For farm-to-table enthusiasts, North Texas is a good place to be. A 2012 census of farm growth per acre reported that statewide, even around ever-trendy Austin, farms were either shrinking or unchanged over the past five to 10 years with one exception: here. In the seven counties surrounding DFW, farms are actually growing in acres and numbers. There is plenty of supply.

There is also demand. These days, foodies trend towards local, organic, sustainable practices and across the country, customers and consumers are asking: what are we putting in our food? Interest in local, chef-driven concepts is on the rise; it’s why Front Burner Restaurants like Whiskey Cake, Sixty Vines and Mexican Sugar have done so well. They offer a wide variety of cuisines and proudly showcase their partnerships with local farmers and artisans. In fact, Front Burner’s Chef Franke credits their local sourcing with their success: “The residents of Collin County and surrounding counties have shown that they have bought into our stance on local sourcing and it’s proven in our year-over-year sales growth. Guests love to see all of the different cities, counties and areas that we support in our local sourcing and they keep coming back for more.”
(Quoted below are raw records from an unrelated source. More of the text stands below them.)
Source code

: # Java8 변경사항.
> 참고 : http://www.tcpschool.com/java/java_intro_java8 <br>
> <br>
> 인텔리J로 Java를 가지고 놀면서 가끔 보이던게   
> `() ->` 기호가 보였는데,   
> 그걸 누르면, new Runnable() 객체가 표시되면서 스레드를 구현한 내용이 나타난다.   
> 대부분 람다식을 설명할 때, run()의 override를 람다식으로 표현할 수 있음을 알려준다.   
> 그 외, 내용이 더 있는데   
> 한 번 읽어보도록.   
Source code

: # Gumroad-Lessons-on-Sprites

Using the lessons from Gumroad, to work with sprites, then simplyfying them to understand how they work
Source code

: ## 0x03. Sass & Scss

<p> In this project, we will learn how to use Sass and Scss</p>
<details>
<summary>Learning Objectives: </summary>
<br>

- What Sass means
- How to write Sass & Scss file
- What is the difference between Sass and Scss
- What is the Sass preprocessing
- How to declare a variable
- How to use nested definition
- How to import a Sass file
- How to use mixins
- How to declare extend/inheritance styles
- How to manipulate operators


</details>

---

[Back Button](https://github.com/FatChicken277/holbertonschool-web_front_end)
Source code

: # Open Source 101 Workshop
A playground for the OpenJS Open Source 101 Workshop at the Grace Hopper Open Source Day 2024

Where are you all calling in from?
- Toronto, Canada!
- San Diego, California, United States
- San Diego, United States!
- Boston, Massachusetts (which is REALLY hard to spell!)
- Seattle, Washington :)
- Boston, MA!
At the end of the day, the farm-to-table life is about community. Farm-to-table restaurants operate based on what’s grown locally and what a neighborhood chef wants to makemeaning a farm-to-table restaurant is shaped by the unique community it is built in and the space in time where it operates. It’s vital to a city’s life to support individual, loyally local restaurants and farms.

Seasonal, sustainable dining is on the rise. Slowly but surely, perhaps we are changing what we expect from our restaurants, thinking beyond one great meal and choosing to patronize restaurants that run on better practices. Perhaps the generations who grew up on TV dinners are craving a better way to eat.